Stored entries
━━━━━━━━━━━━━━━━━━━━━━━━━━━━━━
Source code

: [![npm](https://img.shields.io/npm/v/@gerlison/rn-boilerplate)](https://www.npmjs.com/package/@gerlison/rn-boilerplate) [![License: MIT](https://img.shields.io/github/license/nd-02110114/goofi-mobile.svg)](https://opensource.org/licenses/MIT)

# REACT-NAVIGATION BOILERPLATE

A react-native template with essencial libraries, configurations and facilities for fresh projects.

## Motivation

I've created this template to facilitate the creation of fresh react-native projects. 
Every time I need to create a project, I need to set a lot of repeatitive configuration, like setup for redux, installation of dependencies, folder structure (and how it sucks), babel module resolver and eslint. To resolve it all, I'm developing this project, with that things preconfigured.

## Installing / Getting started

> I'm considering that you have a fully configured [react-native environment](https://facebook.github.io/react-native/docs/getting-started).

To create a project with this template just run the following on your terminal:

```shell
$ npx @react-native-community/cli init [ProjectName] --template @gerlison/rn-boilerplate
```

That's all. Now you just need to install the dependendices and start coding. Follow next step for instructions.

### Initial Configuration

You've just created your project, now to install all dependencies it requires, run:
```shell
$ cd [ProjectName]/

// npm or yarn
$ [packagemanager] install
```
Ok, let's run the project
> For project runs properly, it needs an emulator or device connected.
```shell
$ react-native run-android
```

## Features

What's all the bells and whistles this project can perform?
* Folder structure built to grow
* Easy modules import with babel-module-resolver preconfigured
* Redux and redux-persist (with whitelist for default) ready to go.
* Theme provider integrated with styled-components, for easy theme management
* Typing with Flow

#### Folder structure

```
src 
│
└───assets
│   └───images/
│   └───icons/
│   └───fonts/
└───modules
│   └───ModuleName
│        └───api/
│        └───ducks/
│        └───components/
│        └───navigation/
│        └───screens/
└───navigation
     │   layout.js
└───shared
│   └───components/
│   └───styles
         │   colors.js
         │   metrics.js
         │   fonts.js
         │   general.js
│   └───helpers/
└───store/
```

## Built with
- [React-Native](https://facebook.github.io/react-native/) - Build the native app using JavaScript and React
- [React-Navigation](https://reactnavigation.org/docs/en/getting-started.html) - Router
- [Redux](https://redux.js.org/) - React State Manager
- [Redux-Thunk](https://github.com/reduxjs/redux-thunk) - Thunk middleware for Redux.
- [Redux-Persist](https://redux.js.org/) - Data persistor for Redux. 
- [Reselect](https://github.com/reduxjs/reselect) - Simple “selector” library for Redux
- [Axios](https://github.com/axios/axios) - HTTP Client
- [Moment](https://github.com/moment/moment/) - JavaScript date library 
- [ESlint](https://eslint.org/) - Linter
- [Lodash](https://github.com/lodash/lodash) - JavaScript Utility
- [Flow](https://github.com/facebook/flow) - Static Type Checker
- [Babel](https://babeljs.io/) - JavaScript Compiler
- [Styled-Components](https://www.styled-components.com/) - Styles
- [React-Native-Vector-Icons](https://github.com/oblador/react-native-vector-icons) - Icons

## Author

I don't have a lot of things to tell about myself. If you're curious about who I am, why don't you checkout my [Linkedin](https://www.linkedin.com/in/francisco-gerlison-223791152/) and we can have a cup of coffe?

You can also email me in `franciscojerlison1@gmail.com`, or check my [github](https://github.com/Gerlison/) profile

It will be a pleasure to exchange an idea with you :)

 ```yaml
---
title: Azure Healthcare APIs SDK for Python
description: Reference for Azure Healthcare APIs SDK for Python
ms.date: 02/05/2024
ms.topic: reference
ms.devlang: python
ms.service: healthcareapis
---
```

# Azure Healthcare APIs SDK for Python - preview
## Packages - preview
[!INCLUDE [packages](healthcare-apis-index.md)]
━━━━━━━━━━━━━━━━━━━━━━━━━━━━━━
* TASK ITEM
Quote, word for word, every line from the top of the entries through the line that holds "I've created this".

* SOLVED PROBLEM
Source code

: [![npm](https://img.shields.io/npm/v/@gerlison/rn-boilerplate)](https://www.npmjs.com/package/@gerlison/rn-boilerplate) [![License: MIT](https://img.shields.io/github/license/nd-02110114/goofi-mobile.svg)](https://opensource.org/licenses/MIT)

# REACT-NAVIGATION BOILERPLATE

A react-native template with essencial libraries, configurations and facilities for fresh projects.

## Motivation

I've created this template to facilitate the creation of fresh react-native projects. 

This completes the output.